The New Tech Dedicated To Keeping You In Touch With Friends

It can be difficult keeping up with the sheer number of apps dedicated to helping people connect, socialise and stay in touch, whether it’s across towns, cities, countries or continents. Here are half a dozen that may have passed you by.

Garden

Garden is the brainchild of Zander Adell, and works as a personal version of customer relationship management (CRM). It is designed to be less tokenistic than Facebook, where you might think that simply by ‘liking’ an image or comment from a friend you’re staying in touch with them, and it also claims to be less susceptible to illegal data harvesting. Says Adell, “Maintaining a personal relationship that adds value and meaning to your life takes regular and substantive effort. Just like you can’t expect plants in the garden to stay healthy without regularly watering them, you shouldn’t expect your relationships to thrive without putting in the time.”

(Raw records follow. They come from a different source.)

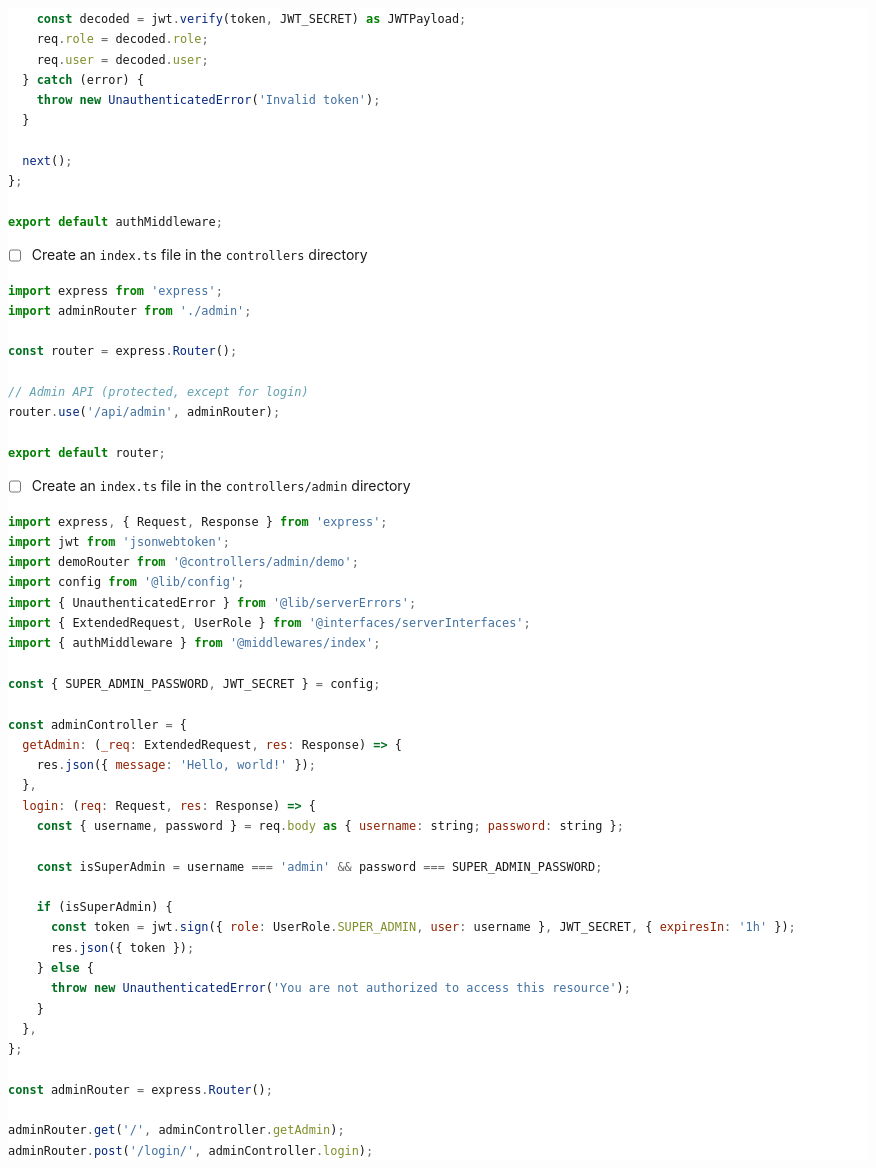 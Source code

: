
 ```jsx
    const decoded = jwt.verify(token, JWT_SECRET) as JWTPayload;
    req.role = decoded.role;
    req.user = decoded.user;
  } catch (error) {
    throw new UnauthenticatedError('Invalid token');
  }

  next();
};

export default authMiddleware;

```

- [ ] Create an `index.ts` file in the `controllers` directory

```jsx
import express from 'express';
import adminRouter from './admin';

const router = express.Router();

// Admin API (protected, except for login)
router.use('/api/admin', adminRouter);

export default router;
```

- [ ] Create an `index.ts` file in the `controllers/admin` directory

```jsx
import express, { Request, Response } from 'express';
import jwt from 'jsonwebtoken';
import demoRouter from '@controllers/admin/demo';
import config from '@lib/config';
import { UnauthenticatedError } from '@lib/serverErrors';
import { ExtendedRequest, UserRole } from '@interfaces/serverInterfaces';
import { authMiddleware } from '@middlewares/index';

const { SUPER_ADMIN_PASSWORD, JWT_SECRET } = config;

const adminController = {
  getAdmin: (_req: ExtendedRequest, res: Response) => {
    res.json({ message: 'Hello, world!' });
  },
  login: (req: Request, res: Response) => {
    const { username, password } = req.body as { username: string; password: string };

    const isSuperAdmin = username === 'admin' && password === SUPER_ADMIN_PASSWORD;

    if (isSuperAdmin) {
      const token = jwt.sign({ role: UserRole.SUPER_ADMIN, user: username }, JWT_SECRET, { expiresIn: '1h' });
      res.json({ token });
    } else {
      throw new UnauthenticatedError('You are not authorized to access this resource');
    }
  },
};

const adminRouter = express.Router();

adminRouter.get('/', adminController.getAdmin);
adminRouter.post('/login/', adminController.login);

``` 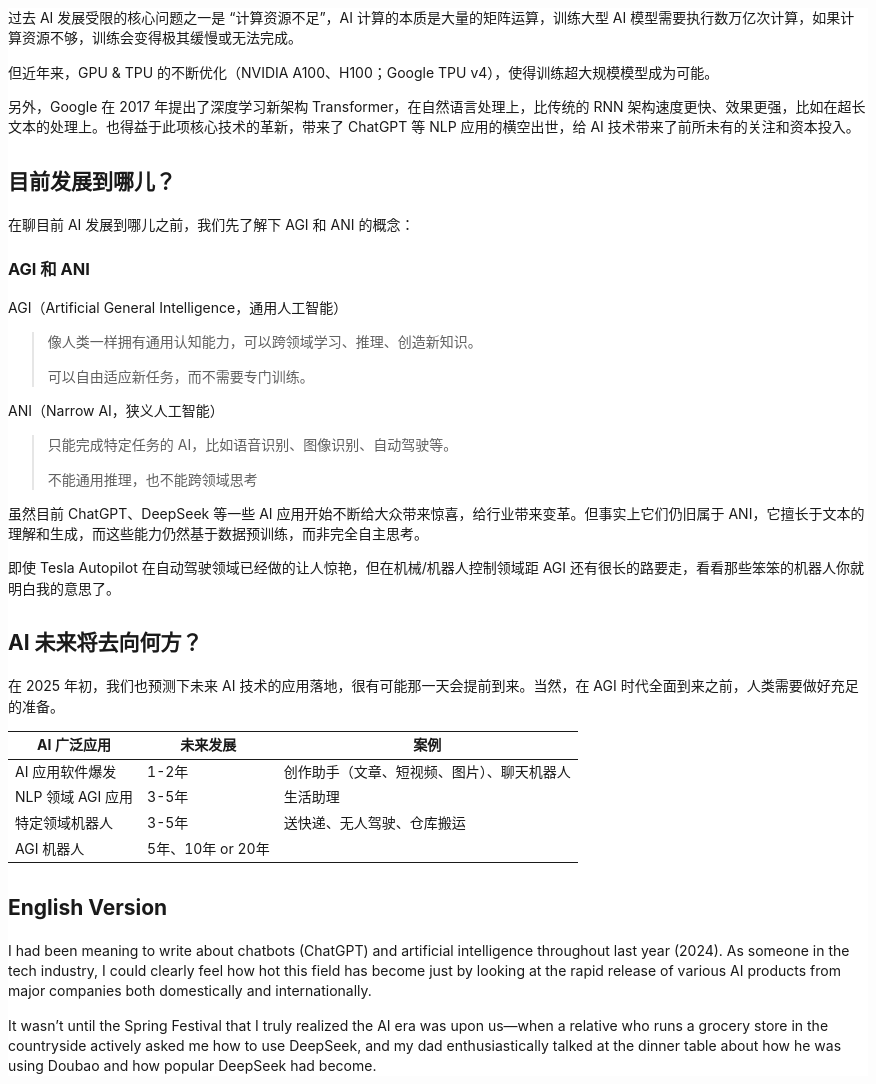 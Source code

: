 过去 AI 发展受限的核心问题之一是 “计算资源不足”，AI 计算的本质是大量的矩阵运算，训练大型 AI 模型需要执行数万亿次计算，如果计算资源不够，训练会变得极其缓慢或无法完成。

但近年来，GPU & TPU 的不断优化（NVIDIA A100、H100；Google TPU v4），使得训练超大规模模型成为可能。

另外，Google 在 2017 年提出了深度学习新架构 Transformer，在自然语言处理上，比传统的 RNN 架构速度更快、效果更强，比如在超长文本的处理上。也得益于此项核心技术的革新，带来了 ChatGPT 等 NLP 应用的横空出世，给 AI 技术带来了前所未有的关注和资本投入。

## 目前发展到哪儿？

在聊目前 AI 发展到哪儿之前，我们先了解下 AGI 和 ANI 的概念：

### AGI 和 ANI

AGI（Artificial General Intelligence，通用人工智能）

>像人类一样拥有通用认知能力，可以跨领域学习、推理、创造新知识。
>
>可以自由适应新任务，而不需要专门训练。

ANI（Narrow AI，狭义人工智能）

>只能完成特定任务的 AI，比如语音识别、图像识别、自动驾驶等。
>
>不能通用推理，也不能跨领域思考

虽然目前 ChatGPT、DeepSeek 等一些 AI 应用开始不断给大众带来惊喜，给行业带来变革。但事实上它们仍旧属于 ANI，它擅长于文本的理解和生成，而这些能力仍然基于数据预训练，而非完全自主思考。

即使 Tesla Autopilot 在自动驾驶领域已经做的让人惊艳，但在机械/机器人控制领域距 AGI 还有很长的路要走，看看那些笨笨的机器人你就明白我的意思了。

## AI 未来将去向何方？

在 2025 年初，我们也预测下未来 AI 技术的应用落地，很有可能那一天会提前到来。当然，在 AGI 时代全面到来之前，人类需要做好充足的准备。

| AI 广泛应用  | 未来发展 | 案例 |
|------|------|------|
| AI 应用软件爆发 | 1-2年 | 创作助手（文章、短视频、图片）、聊天机器人 |
| NLP 领域 AGI 应用| 3-5年 | 生活助理 |
| 特定领域机器人 | 3-5年 | 送快递、无人驾驶、仓库搬运 |
|  AGI 机器人 | 5年、10年 or 20年 | |
<div style="margin-bottom:20px;"></div>

## English Version

I had been meaning to write about chatbots (ChatGPT) and artificial intelligence throughout last year (2024). As someone in the tech industry, I could clearly feel how hot this field has become just by looking at the rapid release of various AI products from major companies both domestically and internationally.

It wasn’t until the Spring Festival that I truly realized the AI era was upon us—when a relative who runs a grocery store in the countryside actively asked me how to use DeepSeek, and my dad enthusiastically talked at the dinner table about how he was using Doubao and how popular DeepSeek had become.
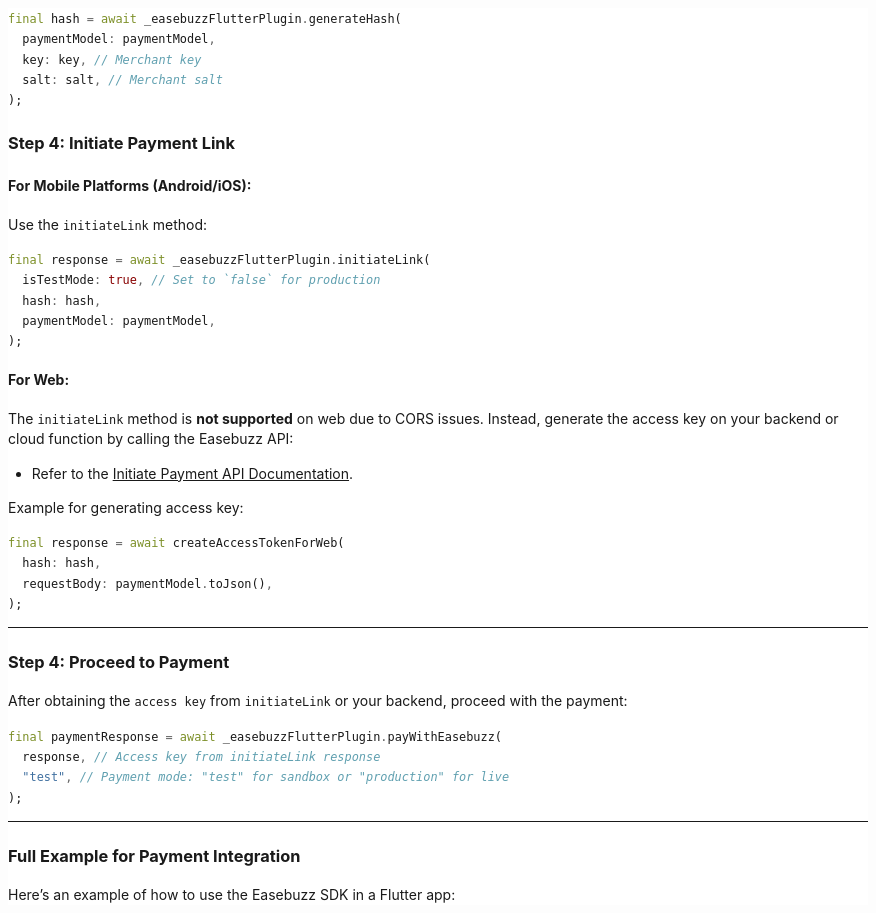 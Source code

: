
 ```dart
final hash = await _easebuzzFlutterPlugin.generateHash(
  paymentModel: paymentModel,
  key: key, // Merchant key
  salt: salt, // Merchant salt
);
```

### Step 4: Initiate Payment Link

#### For Mobile Platforms (Android/iOS):

Use the `initiateLink` method:

```dart
final response = await _easebuzzFlutterPlugin.initiateLink(
  isTestMode: true, // Set to `false` for production
  hash: hash,
  paymentModel: paymentModel,
);
```

#### For Web:

The `initiateLink` method is **not supported** on web due to CORS issues. Instead, generate the access key on your backend or cloud function by calling the Easebuzz API:

- Refer to the [Initiate Payment API Documentation](https://docs.easebuzz.in/docs/payment-gateway/8ec545c331e6f-initiate-payment-api).

Example for generating access key:

```dart
final response = await createAccessTokenForWeb(
  hash: hash,
  requestBody: paymentModel.toJson(),
);
```

---

### Step 4: Proceed to Payment

After obtaining the `access key` from `initiateLink` or your backend, proceed with the payment:

```dart
final paymentResponse = await _easebuzzFlutterPlugin.payWithEasebuzz(
  response, // Access key from initiateLink response
  "test", // Payment mode: "test" for sandbox or "production" for live
);
```

---

### Full Example for Payment Integration

Here’s an example of how to use the Easebuzz SDK in a Flutter app:
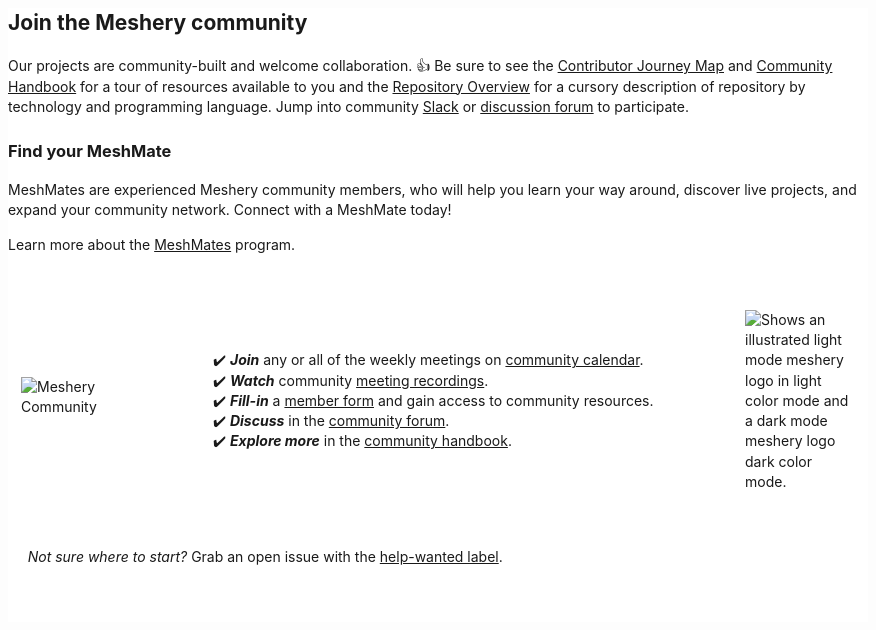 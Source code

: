## Join the Meshery community

<a name="contributing"></a><a name="community"></a>
Our projects are community-built and welcome collaboration. 👍 Be sure to see the <a href="https://meshery.io/community">Contributor Journey Map</a> and <a href="https://meshery.io/community#handbook">Community Handbook</a> for a tour of resources available to you and the <a href="https://meshery.io/community/handbook/repository-overview">Repository Overview</a> for a cursory description of repository by technology and programming language. Jump into community <a href="https://slack.meshery.io">Slack</a> or <a href="https://meshery.io/community#discussion-forums">discussion forum</a> to participate.

<p style="clear:both;">
<h3>Find your MeshMate</h3>

<p>MeshMates are experienced Meshery community members, who will help you learn your way around, discover live projects, and expand your community network. Connect with a MeshMate today!</p>

Learn more about the <a href="https://meshery.io/community#meshmates">MeshMates</a> program. <br />

</p>
<br /><br />
<div style="display: flex; justify-content: center; align-items:center;">
<div>
<a href="https://meshery.io/community"><img alt="Meshery Community" src="https://docs.meshery.io/assets/img/readme/community.png" width="140px" style="margin-right:36px; margin-bottom:7px;" width="140px" align="left"/></a>
</div>
<div style="width:60%; padding-left: 16px; padding-right: 16px">
<p>
✔️ <em><strong>Join</strong></em> any or all of the weekly meetings on <a href="https://meshery.io/calendar">community calendar</a>.<br />
✔️ <em><strong>Watch</strong></em> community <a href="https://www.youtube.com/@mesheryio?sub_confirmation=1">meeting recordings</a>.<br />
✔️ <em><strong>Fill-in</strong></em> a <a href="https://meshery.io/newcomers">member form</a> and gain access to community resources.
<br />
✔️ <em><strong>Discuss</strong></em> in the <a href="https://meshery.io/community#discussion-forums">community forum</a>.<br />
✔️ <em><strong>Explore more</strong></em> in the <a href="https://meshery.io/community#handbook">community handbook</a>.<br />
</p>
</div><br /><br />
<div>
<a href="https://slack.meshery.io">
<picture>
  <source media="(prefers-color-scheme: dark)" srcset="https://raw.githubusercontent.com/meshery/meshery/master/.github/assets/images/readme/slack.svg"  width="110px" />
  <source media="(prefers-color-scheme: light)" srcset="https://raw.githubusercontent.com/meshery/meshery/master/.github/assets/images/readme/slack.svg" width="110px" />
  <img alt="Shows an illustrated light mode meshery logo in light color mode and a dark mode meshery logo dark color mode." src="https://raw.githubusercontent.com/meshery/meshery/master/.github/assets/images/readme/slack.svg" width="110px" align="left" />
</picture>
</a>
</div>
</div>
<br /><br />
<p align="left">
&nbsp;&nbsp;&nbsp;&nbsp; <i>Not sure where to start?</i> Grab an open issue with the <a href="https://github.com/issues?q=is%3Aopen%20is%3Aissue%20archived%3Afalse%20(org%3Ameshery%20OR%20org%3Aservice-mesh-performance%20OR%20org%3Aservice-mesh-patterns%20OR%20org%3Ameshery-extensions)%20label%3A%22help%20wanted%22%20">help-wanted label</a>.
</p>
<br /><br />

To this end, you can use the Garden app to set reminders to get in touch with friends and family every week, month, quarter and so on, and it also allows you to make notes on previous conversations you might have had with those people, as well as provide information and alerts for birthdays, anniversaries and so on. 

Life360

Loved by parents and (probably) loathed by their teenage sons and daughters, the Life360 app is essentially a tracker that lets you create groups and keep tabs on who is where within that group at any given time. It uses the same kind of GPS technology you’ll find in a car’s Sat Nav to locate the positions of people within that group, so if teenage Tommy has decided to head to a burger joint after school rather than come home for dinner as he’s expected to, mum and dad will know about it. While this might all seem a bit Big Brother – or ‘Big Mother’ – it does have other less intrusive applications. So long as everyone has the app, you can organise any group of people in Life360, which is useful for sports teams trying to make the same rendezvous point, or friends getting together on holiday.

Couple

An app designed for people who are more than friends, the Couple app enables a private network between two people. They can do all the usual stuff like text, send video messages and photos, but it comes with some unique ‘coupley’ features too. For example, you can ‘live sketch’ together, creating doodles and using cutesy stickers; you can share your timeline and create shared calendars and to-do lists; and you can even interact in real-time with a ‘thumb-kiss’, which might not be quite as satisfying as the real thing, but when you’re apart (and this is an app that’s ideal for couples who have to spend time away from each other) it’s better than nothing.

FullContact

Just as the proliferation of remote controls for TV, smartbox, DVD, games console, surround system etc. eventually requires management via a master remote (or the liberal use of duct tape), so the same would seem to apply to our different social media applications. Maintaining accounts with Facebook, Twitter, Instagram, LinkedIn, Google and so on (not to mention your phone), all entail the duplication of contact details for friends and business contacts. The FullContact app aims to sync these, meaning you don’t have to flick between different accounts to find that all-important missing information. It gets rid of duplicates and fills in gaps where, say, one account has a phone number and another has the address, until it becomes the de facto app for your contacts.

Viber

While WhatsApp remains the go-to app for most people when it comes to Wi-Fi messaging and phonecalls, it’s far from being the only – or the best – app on the market for this. Viber is great for free long-distance audio and video calls, providing of course the other person has also downloaded the app. Viber has a great design interface, and its extremely ergonomic when it comes to sending text, audio, video, emoticons – you name it. It also has a doodle function, which lets you pick brush size and colour and draw on the screen to send messages, which is kind of fun. 

WeChat

Another alternative to WhatsApp (or Viber) is WeChat. It originates from China, and has been steadily growing in popularity across Asia, with huge take-up in places like India, Malaysia, Philippines and Mexico, and now has hundreds of millions of users worldwide. Although it functions in much the same way as other messenger apps, the quality of video calls is better, and it comes with some unique features, like ‘message in a bottle’. With this, you drop a message in a virtual bottle and let it drift out to other users who can catch it and respond, ideal if you want to connect with random users globally. Similar to this is the serendipitous ‘Shake’ option – when you shake your phone while using the app, it connects you with other users doing exactly the same thing at that moment in time. To top things off, it also comes with a huge list of emoticons that have a distinctly cool Asian aesthetic to them.